__TASK OBJECTIVE__
For this item, repeat the material exactly while omitting its pictures.

__DATA TO USE__
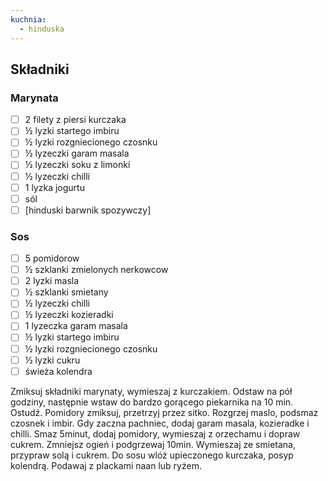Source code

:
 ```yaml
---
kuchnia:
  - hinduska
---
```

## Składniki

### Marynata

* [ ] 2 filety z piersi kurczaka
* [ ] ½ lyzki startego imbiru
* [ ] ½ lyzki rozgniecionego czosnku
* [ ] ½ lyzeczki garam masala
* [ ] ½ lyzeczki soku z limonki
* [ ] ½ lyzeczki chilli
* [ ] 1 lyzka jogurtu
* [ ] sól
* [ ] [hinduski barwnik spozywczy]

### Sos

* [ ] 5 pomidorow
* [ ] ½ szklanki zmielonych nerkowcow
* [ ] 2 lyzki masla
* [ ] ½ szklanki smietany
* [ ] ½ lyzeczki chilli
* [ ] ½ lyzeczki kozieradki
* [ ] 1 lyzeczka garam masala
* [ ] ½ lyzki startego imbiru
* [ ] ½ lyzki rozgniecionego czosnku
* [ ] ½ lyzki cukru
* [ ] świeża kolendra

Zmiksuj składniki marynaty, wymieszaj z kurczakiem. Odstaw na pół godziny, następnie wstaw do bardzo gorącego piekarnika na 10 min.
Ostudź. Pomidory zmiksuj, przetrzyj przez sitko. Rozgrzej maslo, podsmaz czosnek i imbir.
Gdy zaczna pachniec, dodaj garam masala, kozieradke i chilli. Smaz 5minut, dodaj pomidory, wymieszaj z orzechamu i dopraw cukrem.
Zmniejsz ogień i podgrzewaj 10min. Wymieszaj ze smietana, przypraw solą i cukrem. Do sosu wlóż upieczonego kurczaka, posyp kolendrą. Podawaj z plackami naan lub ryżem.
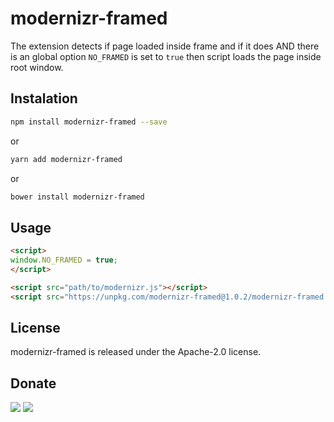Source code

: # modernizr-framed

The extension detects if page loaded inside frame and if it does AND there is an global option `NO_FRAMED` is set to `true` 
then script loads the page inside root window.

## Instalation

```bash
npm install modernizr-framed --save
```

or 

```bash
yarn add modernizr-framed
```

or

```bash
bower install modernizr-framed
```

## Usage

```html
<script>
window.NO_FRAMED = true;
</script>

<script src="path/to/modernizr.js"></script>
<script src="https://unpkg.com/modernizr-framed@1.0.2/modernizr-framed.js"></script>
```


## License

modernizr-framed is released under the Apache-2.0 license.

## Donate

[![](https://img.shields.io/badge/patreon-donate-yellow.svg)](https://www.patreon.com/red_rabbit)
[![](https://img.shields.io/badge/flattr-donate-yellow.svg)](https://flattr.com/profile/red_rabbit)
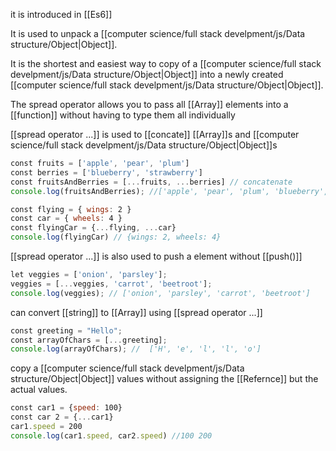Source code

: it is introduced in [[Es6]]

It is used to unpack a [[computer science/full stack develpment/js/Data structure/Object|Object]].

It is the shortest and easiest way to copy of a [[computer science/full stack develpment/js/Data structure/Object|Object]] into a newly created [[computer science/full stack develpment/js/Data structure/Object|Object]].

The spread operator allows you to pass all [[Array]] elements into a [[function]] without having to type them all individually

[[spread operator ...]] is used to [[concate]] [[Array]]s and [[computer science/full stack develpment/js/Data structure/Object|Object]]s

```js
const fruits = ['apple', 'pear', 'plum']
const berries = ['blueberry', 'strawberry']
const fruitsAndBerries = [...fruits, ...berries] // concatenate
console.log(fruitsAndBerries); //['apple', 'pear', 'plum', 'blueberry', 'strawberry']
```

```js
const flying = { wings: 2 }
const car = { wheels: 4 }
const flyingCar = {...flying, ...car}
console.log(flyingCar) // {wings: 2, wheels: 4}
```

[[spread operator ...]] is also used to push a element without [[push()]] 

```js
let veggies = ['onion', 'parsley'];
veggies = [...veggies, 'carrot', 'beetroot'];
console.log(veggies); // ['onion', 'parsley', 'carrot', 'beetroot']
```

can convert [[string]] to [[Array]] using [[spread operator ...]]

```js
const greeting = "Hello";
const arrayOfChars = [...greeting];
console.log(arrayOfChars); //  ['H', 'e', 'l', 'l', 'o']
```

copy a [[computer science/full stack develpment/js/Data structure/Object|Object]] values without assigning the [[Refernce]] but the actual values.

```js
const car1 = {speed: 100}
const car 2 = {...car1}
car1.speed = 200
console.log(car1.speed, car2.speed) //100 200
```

__YOUR SOLUTION__
Source code

:
 ```yaml
---
kuchnia:
  - hinduska
---
```

## Składniki

### Marynata

* [ ] 2 filety z piersi kurczaka
* [ ] ½ lyzki startego imbiru
* [ ] ½ lyzki rozgniecionego czosnku
* [ ] ½ lyzeczki garam masala
* [ ] ½ lyzeczki soku z limonki
* [ ] ½ lyzeczki chilli
* [ ] 1 lyzka jogurtu
* [ ] sól
* [ ] [hinduski barwnik spozywczy]

### Sos

* [ ] 5 pomidorow
* [ ] ½ szklanki zmielonych nerkowcow
* [ ] 2 lyzki masla
* [ ] ½ szklanki smietany
* [ ] ½ lyzeczki chilli
* [ ] ½ lyzeczki kozieradki
* [ ] 1 lyzeczka garam masala
* [ ] ½ lyzki startego imbiru
* [ ] ½ lyzki rozgniecionego czosnku
* [ ] ½ lyzki cukru
* [ ] świeża kolendra

Zmiksuj składniki marynaty, wymieszaj z kurczakiem. Odstaw na pół godziny, następnie wstaw do bardzo gorącego piekarnika na 10 min.
Ostudź. Pomidory zmiksuj, przetrzyj przez sitko. Rozgrzej maslo, podsmaz czosnek i imbir.
Gdy zaczna pachniec, dodaj garam masala, kozieradke i chilli. Smaz 5minut, dodaj pomidory, wymieszaj z orzechamu i dopraw cukrem.
Zmniejsz ogień i podgrzewaj 10min. Wymieszaj ze smietana, przypraw solą i cukrem. Do sosu wlóż upieczonego kurczaka, posyp kolendrą. Podawaj z plackami naan lub ryżem.
Source code

: # modernizr-framed

The extension detects if page loaded inside frame and if it does AND there is an global option `NO_FRAMED` is set to `true` 
then script loads the page inside root window.

## Instalation

```bash
npm install modernizr-framed --save
```

or 

```bash
yarn add modernizr-framed
```

or

```bash
bower install modernizr-framed
```

## Usage

```html
<script>
window.NO_FRAMED = true;
</script>

<script src="path/to/modernizr.js"></script>
<script src="https://unpkg.com/modernizr-framed@1.0.2/modernizr-framed.js"></script>
```


## License

modernizr-framed is released under the Apache-2.0 license.

## Donate

[![](https://img.shields.io/badge/patreon-donate-yellow.svg)](https://www.patreon.com/red_rabbit)
[![](https://img.shields.io/badge/flattr-donate-yellow.svg)](https://flattr.com/profile/red_rabbit)
Source code

: it is introduced in [[Es6]]

It is used to unpack a [[computer science/full stack develpment/js/Data structure/Object|Object]].

It is the shortest and easiest way to copy of a [[computer science/full stack develpment/js/Data structure/Object|Object]] into a newly created [[computer science/full stack develpment/js/Data structure/Object|Object]].

The spread operator allows you to pass all [[Array]] elements into a [[function]] without having to type them all individually

[[spread operator ...]] is used to [[concate]] [[Array]]s and [[computer science/full stack develpment/js/Data structure/Object|Object]]s

```js
const fruits = ['apple', 'pear', 'plum']
const berries = ['blueberry', 'strawberry']
const fruitsAndBerries = [...fruits, ...berries] // concatenate
console.log(fruitsAndBerries); //['apple', 'pear', 'plum', 'blueberry', 'strawberry']
```

```js
const flying = { wings: 2 }
const car = { wheels: 4 }
const flyingCar = {...flying, ...car}
console.log(flyingCar) // {wings: 2, wheels: 4}
```

[[spread operator ...]] is also used to push a element without [[push()]] 

```js
let veggies = ['onion', 'parsley'];
veggies = [...veggies, 'carrot', 'beetroot'];
console.log(veggies); // ['onion', 'parsley', 'carrot', 'beetroot']
```

can convert [[string]] to [[Array]] using [[spread operator ...]]

```js
const greeting = "Hello";
const arrayOfChars = [...greeting];
console.log(arrayOfChars); //  ['H', 'e', 'l', 'l', 'o']
```

copy a [[computer science/full stack develpment/js/Data structure/Object|Object]] values without assigning the [[Refernce]] but the actual values.

```js
const car1 = {speed: 100}
const car 2 = {...car1}
car1.speed = 200
console.log(car1.speed, car2.speed) //100 200
```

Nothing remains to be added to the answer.